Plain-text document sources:
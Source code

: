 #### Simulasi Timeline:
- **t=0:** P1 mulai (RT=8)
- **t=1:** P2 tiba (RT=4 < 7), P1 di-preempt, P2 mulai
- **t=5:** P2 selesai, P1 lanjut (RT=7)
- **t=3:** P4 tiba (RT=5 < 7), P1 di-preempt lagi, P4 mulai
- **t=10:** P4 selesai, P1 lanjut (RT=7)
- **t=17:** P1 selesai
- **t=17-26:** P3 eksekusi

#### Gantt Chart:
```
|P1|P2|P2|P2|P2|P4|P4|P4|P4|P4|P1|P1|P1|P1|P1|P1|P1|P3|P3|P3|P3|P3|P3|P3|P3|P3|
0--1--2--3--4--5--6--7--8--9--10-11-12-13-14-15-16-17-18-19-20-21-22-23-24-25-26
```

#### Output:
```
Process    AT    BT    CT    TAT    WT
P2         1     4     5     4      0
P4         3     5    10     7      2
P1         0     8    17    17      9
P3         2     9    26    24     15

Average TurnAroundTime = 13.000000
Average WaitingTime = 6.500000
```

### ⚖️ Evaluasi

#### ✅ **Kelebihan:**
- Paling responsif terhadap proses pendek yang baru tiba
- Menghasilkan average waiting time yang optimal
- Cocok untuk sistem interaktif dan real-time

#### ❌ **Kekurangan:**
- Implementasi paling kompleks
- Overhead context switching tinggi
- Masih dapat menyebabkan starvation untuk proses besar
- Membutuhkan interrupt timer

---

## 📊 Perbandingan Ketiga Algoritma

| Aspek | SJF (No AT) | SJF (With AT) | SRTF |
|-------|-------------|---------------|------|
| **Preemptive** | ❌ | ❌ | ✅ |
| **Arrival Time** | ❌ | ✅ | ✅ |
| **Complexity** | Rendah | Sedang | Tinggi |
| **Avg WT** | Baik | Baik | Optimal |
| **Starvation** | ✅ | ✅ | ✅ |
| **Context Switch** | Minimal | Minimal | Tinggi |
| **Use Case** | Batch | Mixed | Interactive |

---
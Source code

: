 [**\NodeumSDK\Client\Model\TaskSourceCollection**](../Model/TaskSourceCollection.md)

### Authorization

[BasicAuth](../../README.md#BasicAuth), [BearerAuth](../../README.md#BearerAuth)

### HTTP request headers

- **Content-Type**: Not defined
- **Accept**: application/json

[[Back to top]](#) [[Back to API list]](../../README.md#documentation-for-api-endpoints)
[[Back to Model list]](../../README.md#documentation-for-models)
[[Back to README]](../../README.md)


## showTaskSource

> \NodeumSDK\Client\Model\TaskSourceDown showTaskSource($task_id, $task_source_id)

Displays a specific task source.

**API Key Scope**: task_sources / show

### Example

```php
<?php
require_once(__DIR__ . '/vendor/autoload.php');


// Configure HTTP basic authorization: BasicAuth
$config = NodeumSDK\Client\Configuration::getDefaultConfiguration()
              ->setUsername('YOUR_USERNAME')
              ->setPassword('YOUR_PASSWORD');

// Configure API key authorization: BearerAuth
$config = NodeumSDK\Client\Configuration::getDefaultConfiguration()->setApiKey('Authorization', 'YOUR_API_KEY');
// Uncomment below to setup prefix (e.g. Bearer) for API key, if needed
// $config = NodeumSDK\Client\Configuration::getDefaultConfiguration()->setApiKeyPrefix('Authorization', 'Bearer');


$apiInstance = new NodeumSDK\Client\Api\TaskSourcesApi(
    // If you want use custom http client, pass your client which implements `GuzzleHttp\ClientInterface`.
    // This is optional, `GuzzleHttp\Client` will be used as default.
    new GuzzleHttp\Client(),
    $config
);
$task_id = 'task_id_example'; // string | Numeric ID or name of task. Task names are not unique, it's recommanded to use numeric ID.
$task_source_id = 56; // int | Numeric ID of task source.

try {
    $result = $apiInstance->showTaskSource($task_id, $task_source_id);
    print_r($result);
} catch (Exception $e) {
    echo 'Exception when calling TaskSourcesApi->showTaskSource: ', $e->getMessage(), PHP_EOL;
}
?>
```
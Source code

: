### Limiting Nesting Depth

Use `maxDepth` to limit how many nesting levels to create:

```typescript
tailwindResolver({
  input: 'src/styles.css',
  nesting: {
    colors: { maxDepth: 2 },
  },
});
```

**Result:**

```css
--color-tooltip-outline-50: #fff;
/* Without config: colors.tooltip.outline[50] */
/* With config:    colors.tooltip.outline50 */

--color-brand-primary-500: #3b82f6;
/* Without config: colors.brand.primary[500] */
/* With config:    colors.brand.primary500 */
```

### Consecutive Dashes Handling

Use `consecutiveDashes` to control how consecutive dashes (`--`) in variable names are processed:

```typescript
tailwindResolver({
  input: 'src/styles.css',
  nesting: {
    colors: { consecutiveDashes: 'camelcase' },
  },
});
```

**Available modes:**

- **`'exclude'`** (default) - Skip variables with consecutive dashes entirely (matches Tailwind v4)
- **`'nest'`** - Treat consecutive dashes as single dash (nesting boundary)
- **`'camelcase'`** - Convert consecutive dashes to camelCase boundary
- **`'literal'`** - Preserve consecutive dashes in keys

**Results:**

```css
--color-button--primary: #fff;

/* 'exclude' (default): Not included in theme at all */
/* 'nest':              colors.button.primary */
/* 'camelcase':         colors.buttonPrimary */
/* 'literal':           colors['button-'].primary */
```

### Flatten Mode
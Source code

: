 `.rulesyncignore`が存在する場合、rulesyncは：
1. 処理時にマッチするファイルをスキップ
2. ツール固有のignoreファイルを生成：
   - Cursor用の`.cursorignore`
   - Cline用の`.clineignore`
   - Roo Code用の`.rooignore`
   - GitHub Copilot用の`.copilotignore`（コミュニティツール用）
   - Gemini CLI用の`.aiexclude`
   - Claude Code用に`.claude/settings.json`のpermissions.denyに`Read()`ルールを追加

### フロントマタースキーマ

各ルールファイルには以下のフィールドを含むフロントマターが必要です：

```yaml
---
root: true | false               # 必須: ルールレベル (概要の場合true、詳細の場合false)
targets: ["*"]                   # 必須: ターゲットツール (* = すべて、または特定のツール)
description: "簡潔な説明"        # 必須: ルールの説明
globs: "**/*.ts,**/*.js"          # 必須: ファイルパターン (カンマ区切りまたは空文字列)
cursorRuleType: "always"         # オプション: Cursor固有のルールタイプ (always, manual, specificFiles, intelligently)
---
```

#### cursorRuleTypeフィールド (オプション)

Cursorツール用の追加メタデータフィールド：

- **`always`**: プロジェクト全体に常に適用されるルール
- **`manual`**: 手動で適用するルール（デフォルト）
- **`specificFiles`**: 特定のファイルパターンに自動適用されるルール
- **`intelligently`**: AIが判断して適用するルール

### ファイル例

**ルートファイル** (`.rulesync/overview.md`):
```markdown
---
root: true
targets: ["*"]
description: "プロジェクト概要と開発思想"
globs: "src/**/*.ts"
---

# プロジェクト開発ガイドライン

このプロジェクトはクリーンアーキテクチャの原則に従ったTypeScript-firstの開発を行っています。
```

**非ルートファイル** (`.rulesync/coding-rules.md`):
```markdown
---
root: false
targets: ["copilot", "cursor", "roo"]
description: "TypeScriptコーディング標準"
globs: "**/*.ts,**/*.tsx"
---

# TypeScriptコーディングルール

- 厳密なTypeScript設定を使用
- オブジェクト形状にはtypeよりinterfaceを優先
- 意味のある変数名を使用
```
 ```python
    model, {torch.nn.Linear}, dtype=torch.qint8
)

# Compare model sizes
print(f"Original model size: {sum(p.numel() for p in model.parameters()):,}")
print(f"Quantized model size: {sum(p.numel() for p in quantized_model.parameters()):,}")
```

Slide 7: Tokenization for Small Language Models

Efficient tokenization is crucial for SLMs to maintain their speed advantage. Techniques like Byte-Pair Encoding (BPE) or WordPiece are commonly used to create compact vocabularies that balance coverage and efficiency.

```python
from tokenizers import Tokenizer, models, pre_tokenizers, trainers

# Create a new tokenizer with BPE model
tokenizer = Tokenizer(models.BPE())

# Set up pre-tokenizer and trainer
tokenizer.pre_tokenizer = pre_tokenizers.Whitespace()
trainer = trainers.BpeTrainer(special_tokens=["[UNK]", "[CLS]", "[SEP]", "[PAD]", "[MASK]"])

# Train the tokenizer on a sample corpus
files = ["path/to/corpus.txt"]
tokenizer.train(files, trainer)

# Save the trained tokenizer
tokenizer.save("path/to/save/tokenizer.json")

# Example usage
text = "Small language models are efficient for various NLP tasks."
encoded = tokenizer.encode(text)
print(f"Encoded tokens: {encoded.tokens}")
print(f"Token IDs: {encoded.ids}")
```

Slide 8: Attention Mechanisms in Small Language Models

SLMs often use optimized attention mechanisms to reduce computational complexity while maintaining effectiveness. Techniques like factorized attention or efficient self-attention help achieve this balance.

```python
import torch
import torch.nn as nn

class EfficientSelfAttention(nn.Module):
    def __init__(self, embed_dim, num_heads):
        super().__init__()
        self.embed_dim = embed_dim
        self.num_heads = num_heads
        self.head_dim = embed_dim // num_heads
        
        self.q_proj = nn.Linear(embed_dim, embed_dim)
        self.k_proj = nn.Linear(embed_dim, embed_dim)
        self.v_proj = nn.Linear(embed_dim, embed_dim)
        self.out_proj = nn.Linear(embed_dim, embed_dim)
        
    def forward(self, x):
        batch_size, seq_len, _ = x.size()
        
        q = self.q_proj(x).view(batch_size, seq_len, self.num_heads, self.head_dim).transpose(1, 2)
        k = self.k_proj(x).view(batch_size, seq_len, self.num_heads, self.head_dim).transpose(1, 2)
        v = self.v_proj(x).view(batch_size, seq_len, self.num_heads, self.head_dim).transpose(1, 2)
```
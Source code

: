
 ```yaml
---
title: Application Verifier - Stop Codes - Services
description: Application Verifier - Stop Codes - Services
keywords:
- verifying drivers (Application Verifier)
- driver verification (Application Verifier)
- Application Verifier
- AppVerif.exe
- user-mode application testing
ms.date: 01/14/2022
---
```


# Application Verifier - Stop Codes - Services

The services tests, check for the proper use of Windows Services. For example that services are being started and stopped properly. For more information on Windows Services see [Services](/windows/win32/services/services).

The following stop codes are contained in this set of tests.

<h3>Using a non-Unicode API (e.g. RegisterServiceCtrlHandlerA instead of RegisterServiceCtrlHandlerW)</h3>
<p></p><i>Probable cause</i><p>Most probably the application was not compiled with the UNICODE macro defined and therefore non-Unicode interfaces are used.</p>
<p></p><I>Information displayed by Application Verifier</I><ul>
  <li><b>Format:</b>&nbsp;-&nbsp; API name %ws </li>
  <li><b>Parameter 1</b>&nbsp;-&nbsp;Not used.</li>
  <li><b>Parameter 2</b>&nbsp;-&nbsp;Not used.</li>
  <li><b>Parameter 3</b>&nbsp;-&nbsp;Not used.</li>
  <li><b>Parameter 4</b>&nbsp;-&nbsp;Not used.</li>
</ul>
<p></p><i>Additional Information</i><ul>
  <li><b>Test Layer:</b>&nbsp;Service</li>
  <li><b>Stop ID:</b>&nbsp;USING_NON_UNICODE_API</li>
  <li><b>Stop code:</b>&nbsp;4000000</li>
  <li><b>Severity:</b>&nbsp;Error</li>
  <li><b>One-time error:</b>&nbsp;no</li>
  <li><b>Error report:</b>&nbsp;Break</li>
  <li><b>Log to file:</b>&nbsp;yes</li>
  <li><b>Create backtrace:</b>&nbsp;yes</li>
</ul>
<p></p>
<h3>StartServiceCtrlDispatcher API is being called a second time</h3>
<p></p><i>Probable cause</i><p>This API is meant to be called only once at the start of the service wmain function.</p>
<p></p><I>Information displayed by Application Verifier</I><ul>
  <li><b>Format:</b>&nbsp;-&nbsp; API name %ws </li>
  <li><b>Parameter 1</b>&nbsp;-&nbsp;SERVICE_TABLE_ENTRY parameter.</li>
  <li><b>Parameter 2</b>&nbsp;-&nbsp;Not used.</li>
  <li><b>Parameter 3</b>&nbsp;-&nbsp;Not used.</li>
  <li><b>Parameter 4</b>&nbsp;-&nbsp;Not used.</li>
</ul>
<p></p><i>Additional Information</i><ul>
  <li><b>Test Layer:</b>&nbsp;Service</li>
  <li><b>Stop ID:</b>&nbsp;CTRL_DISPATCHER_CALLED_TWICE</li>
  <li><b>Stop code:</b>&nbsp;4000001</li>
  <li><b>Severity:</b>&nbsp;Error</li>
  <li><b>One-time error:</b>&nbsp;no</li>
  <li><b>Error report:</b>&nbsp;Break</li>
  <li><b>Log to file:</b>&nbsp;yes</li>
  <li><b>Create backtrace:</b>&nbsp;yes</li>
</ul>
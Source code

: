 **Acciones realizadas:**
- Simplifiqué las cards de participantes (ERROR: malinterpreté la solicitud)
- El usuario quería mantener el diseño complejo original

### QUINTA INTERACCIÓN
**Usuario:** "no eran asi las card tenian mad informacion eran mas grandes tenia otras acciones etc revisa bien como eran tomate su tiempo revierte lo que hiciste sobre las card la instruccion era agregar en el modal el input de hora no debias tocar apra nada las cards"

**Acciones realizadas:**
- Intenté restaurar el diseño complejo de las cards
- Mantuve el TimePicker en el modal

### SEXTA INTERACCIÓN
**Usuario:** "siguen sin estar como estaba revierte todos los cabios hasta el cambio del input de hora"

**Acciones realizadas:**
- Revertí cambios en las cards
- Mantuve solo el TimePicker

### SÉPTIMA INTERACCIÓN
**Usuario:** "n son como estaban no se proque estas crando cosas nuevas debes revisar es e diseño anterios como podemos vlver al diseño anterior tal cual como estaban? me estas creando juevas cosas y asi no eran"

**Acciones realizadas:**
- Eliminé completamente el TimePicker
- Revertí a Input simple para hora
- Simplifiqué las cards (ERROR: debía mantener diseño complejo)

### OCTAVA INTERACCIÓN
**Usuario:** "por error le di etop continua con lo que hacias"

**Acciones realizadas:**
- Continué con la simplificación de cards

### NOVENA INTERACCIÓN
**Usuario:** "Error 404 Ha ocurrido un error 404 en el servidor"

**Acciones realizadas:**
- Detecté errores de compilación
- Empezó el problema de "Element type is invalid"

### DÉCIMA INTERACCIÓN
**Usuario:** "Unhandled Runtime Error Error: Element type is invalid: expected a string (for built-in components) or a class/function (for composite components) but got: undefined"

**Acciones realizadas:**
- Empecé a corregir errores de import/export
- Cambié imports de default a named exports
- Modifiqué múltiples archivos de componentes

• WHAT YOU SHOULD DO:
Reproduce exactly the lines from the one with "### QUINTA INTERACCIÓN" through the end of the entries above, both ends included.

• TASK ANSWER:
### QUINTA INTERACCIÓN
**Usuario:** "no eran asi las card tenian mad informacion eran mas grandes tenia otras acciones etc revisa bien como eran tomate su tiempo revierte lo que hiciste sobre las card la instruccion era agregar en el modal el input de hora no debias tocar apra nada las cards"

**Acciones realizadas:**
- Intenté restaurar el diseño complejo de las cards
- Mantuve el TimePicker en el modal

### SEXTA INTERACCIÓN
**Usuario:** "siguen sin estar como estaba revierte todos los cabios hasta el cambio del input de hora"

**Acciones realizadas:**
- Revertí cambios en las cards
- Mantuve solo el TimePicker

### SÉPTIMA INTERACCIÓN
**Usuario:** "n son como estaban no se proque estas crando cosas nuevas debes revisar es e diseño anterios como podemos vlver al diseño anterior tal cual como estaban? me estas creando juevas cosas y asi no eran"

**Acciones realizadas:**
- Eliminé completamente el TimePicker
- Revertí a Input simple para hora
- Simplifiqué las cards (ERROR: debía mantener diseño complejo)

### OCTAVA INTERACCIÓN
**Usuario:** "por error le di etop continua con lo que hacias"

**Acciones realizadas:**
- Continué con la simplificación de cards

### NOVENA INTERACCIÓN
**Usuario:** "Error 404 Ha ocurrido un error 404 en el servidor"

**Acciones realizadas:**
- Detecté errores de compilación
- Empezó el problema de "Element type is invalid"

### DÉCIMA INTERACCIÓN
**Usuario:** "Unhandled Runtime Error Error: Element type is invalid: expected a string (for built-in components) or a class/function (for composite components) but got: undefined"

**Acciones realizadas:**
- Empecé a corregir errores de import/export
- Cambié imports de default a named exports
- Modifiqué múltiples archivos de componentes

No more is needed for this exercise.